We traveled to San Diego this week to visit Taylor Guitars, and, as usual, I came away feeling very inspired by how this company does business. Not only are they successful enough to have just purchased a corporate jet (no more TSA for these guys!), but they've also been doing (for a number of years now) a very eco-minded "fair trade" arrangement with the dwellers of a small village in the jungle of Honduras, who supply Taylor with all of the Honduran mahogany they use. The timbers they process from the select trees they cut (which are all given GPS coordinates so that everything is CITES certified) are carted out by donkeys some 20 miles though the jungle (and across at least one river) to reach a place where roads exist and trucks can take over. You can see a photo of the trek in the latest issue of Taylor's quarterly magazine, Wood & Steel.
Another interesting story is how Bob Taylor sought to find a young, experienced guitar builder who would have the skills and smarts needed to drive the company in the decades to come. The person he ultimately chose for this task turned out to be a local San Diegoan named Andy Powers, who's not only a gifted 28-year-old guitar builder, but is also a fine guitar player who "moonlights" by backing Jason Mraz. The story goes that Andy met Bob at a music store when he was eight years old and asked him some questions about how to make a guitar. Taylor encouraged him to try making a ukulele. With his dad's help, Andy built one, and the rest, as they say, is history.
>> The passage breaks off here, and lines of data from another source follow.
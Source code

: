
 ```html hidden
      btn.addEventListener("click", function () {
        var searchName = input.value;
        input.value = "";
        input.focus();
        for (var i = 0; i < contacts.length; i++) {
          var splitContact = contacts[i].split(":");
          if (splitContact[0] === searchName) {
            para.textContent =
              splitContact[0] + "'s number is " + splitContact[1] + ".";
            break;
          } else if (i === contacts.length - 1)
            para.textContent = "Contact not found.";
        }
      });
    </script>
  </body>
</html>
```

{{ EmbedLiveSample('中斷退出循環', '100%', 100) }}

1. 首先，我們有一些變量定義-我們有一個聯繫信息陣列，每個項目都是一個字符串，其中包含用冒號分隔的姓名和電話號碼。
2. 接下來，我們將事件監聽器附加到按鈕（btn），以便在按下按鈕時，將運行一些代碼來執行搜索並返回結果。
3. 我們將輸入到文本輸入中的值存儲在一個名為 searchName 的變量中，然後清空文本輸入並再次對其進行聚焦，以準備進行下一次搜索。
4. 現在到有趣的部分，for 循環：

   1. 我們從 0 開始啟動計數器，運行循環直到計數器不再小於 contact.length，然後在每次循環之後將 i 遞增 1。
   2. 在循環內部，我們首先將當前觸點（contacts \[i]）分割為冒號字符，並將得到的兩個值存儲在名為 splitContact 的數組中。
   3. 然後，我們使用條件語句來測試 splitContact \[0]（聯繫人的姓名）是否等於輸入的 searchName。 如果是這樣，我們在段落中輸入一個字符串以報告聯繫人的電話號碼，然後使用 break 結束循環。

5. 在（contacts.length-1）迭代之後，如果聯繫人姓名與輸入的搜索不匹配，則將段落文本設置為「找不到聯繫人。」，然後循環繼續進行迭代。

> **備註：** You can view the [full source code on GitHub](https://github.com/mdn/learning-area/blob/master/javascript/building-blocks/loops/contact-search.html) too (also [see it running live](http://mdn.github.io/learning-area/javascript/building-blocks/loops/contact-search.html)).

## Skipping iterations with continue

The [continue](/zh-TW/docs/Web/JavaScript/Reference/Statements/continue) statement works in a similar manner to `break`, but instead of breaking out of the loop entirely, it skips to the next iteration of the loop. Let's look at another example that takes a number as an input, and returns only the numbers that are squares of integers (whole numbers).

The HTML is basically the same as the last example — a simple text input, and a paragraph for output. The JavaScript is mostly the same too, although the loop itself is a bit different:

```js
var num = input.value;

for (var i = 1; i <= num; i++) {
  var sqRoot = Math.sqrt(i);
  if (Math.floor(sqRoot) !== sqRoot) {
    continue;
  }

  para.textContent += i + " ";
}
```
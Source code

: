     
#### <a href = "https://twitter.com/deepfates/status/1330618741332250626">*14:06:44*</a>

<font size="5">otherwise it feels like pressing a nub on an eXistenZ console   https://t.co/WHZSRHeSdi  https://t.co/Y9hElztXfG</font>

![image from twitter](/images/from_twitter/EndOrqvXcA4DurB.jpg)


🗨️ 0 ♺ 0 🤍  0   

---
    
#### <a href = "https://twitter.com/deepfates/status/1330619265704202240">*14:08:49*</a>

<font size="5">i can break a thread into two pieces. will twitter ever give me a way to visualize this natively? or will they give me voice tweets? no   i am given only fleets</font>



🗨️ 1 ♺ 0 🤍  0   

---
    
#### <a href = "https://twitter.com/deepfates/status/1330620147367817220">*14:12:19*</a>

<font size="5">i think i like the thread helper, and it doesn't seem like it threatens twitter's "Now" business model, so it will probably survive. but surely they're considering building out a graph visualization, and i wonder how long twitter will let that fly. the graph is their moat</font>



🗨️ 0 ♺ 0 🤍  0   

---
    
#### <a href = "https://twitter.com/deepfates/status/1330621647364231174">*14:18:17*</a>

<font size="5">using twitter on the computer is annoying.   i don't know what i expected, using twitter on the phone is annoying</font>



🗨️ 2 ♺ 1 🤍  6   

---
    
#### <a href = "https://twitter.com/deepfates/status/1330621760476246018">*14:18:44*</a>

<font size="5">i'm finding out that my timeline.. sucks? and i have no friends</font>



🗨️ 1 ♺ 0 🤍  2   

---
Funny thing is that Andy never saw Bob again until he and Mraz showed up recently at the Taylor booth at NAMM. Now he has his own shop at the Taylor factory, where he's currently engaged in making prototypes for what will become a new series of nylon-string guitars. We got to play some of his instruments and they were quite amazing. We'll be on the case with a review when they are finally put into production, which we're told will be at least a year from now.